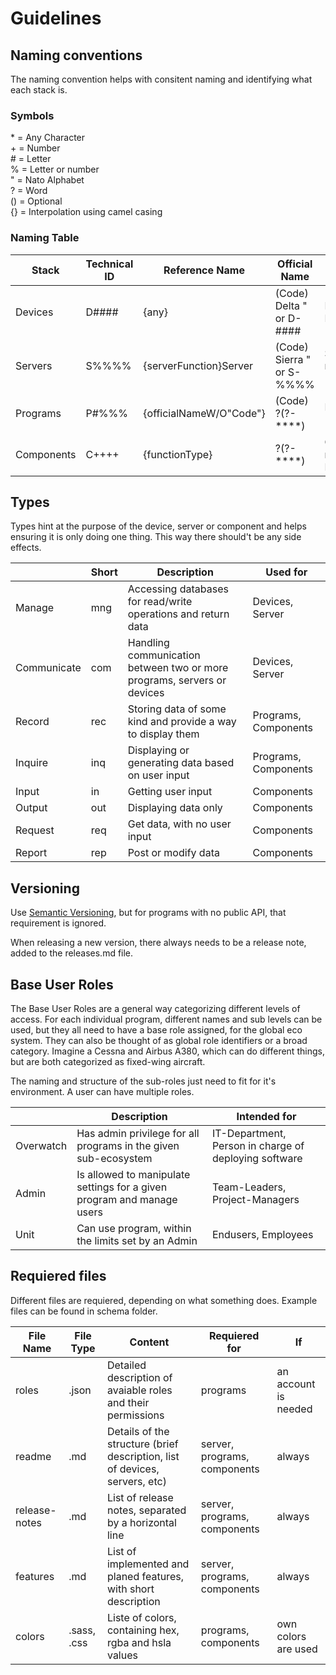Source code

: # Guidelines

## Naming conventions

The naming convention helps with consitent naming and identifying what each stack is.

### Symbols

\* = Any Character  
\+ = Number  
\# = Letter  
% = Letter or number  
" = Nato Alphabet  
? = Word  
() = Optional  
{} = Interpolation using camel casing

### Naming Table

| Stack      | Technical ID | Reference Name          | Official Name                | Example 1                               | Example 2                           |
| ---------- | ------------ | ----------------------- | ---------------------------- | --------------------------------------- | ----------------------------------- |
| Devices    | D\#\#\#\#    | {any}                   | (Code) Delta " or D-\#\#\#\# | DZTDI - raspi - Delta Omega             | DHOLW - homeComputer - D-HOLW       |
| Servers    | S%%%%        | {serverFunction}Server  | (Code) Sierra " or S-%%%%    | S1452 - mngCaseiumServer - Sierra Alpha | S1352 - comSideToMain - Code S-135  |
| Programs   | P\#%%%       | {officialNameW/O"Code"} | (Code) ?(?-\*\*\*\*)         | PC133 - caesium - Code Caesium          | PRT02 - roamingTool - Roaming-Tool  |
| Components | C\+\+\+\+    | {functionType}          | ?(?-\*\*\*\*)                | C1508 - mainMenuIn - Main Menu          | C4587 - alertModalOut - Alert-Modal |

## Types

Types hint at the purpose of the device, server or component and helps ensuring it is only doing one thing. This way there should't be any side effects.

|             | Short | Description                                                             | Used for             |
| ----------- | ----- | ----------------------------------------------------------------------- | -------------------- |
| Manage      | mng   | Accessing databases for read/write operations and return data           | Devices, Server      |
| Communicate | com   | Handling communication between two or more programs, servers or devices | Devices, Server      |
| Record      | rec   | Storing data of some kind and provide a way to display them             | Programs, Components |
| Inquire     | inq   | Displaying or generating data based on user input                       | Programs, Components |
| Input       | in    | Getting user input                                                      | Components           |
| Output      | out   | Displaying data only                                                    | Components           |
| Request     | req   | Get data, with no user input                                            | Components           |
| Report      | rep   | Post or modify data                                                     | Components           |

## Versioning

Use [Semantic Versioning](https://semver.org/), but for programs with no public API, that requirement is ignored.

When releasing a new version, there always needs to be a release note, added to the releases.md file.

## Base User Roles

The Base User Roles are a general way categorizing different levels of access. For each individual program, different names and sub levels can be used, but they all need to have a base role assigned, for the global eco system. They can also be thought of as global role identifiers or a broad category. Imagine a Cessna and Airbus A380, which can do different things, but are both categorized as fixed-wing aircraft.

The naming and structure of the sub-roles just need to fit for it's environment. A user can have multiple roles.

|           | Description                                                            | Intended for                                          |
| --------- | ---------------------------------------------------------------------- | ----------------------------------------------------- |
| Overwatch | Has admin privilege for all programs in the given sub-ecosystem        | IT-Department, Person in charge of deploying software |
| Admin     | Is allowed to manipulate settings for a given program and manage users | Team-Leaders, Project-Managers                        |
| Unit      | Can use program, within the limits set by an Admin                     | Endusers, Employees                                   |

## Requiered files

Different files are requiered, depending on what something does. Example files can be found in schema folder.

| File Name     | File Type   | Content                                                                     | Requiered for                | If                   |
| ------------- | ----------- | --------------------------------------------------------------------------- | ---------------------------- | -------------------- |
| roles         | .json       | Detailed description of avaiable roles and their permissions                | programs                     | an account is needed |
| readme        | .md         | Details of the structure (brief description, list of devices, servers, etc) | server, programs, components | always               |
| release-notes | .md         | List of release notes, separated by a horizontal line                       | server, programs, components | always               |
| features      | .md         | List of implemented and planed features, with short description             | server, programs, components | always               |
| colors        | .sass, .css | Liste of colors, containing hex, rgba and hsla values                       | programs, components         | own colors are used  |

### TASK OBJECTIVE
Your task is to reproduce exactly the lines from the start of the data above through the line containing "PC133 - caesium", leaving every picture out.

### RESPONSE
Source code

: # Guidelines

## Naming conventions

The naming convention helps with consitent naming and identifying what each stack is.

### Symbols

\* = Any Character  
\+ = Number  
\# = Letter  
% = Letter or number  
" = Nato Alphabet  
? = Word  
() = Optional  
{} = Interpolation using camel casing

### Naming Table

| Stack      | Technical ID | Reference Name          | Official Name                | Example 1                               | Example 2                           |
| ---------- | ------------ | ----------------------- | ---------------------------- | --------------------------------------- | ----------------------------------- |
| Devices    | D\#\#\#\#    | {any}                   | (Code) Delta " or D-\#\#\#\# | DZTDI - raspi - Delta Omega             | DHOLW - homeComputer - D-HOLW       |
| Servers    | S%%%%        | {serverFunction}Server  | (Code) Sierra " or S-%%%%    | S1452 - mngCaseiumServer - Sierra Alpha | S1352 - comSideToMain - Code S-135  |
| Programs   | P\#%%%       | {officialNameW/O"Code"} | (Code) ?(?-\*\*\*\*)         | PC133 - caesium - Code Caesium          | PRT02 - roamingTool - Roaming-Tool  |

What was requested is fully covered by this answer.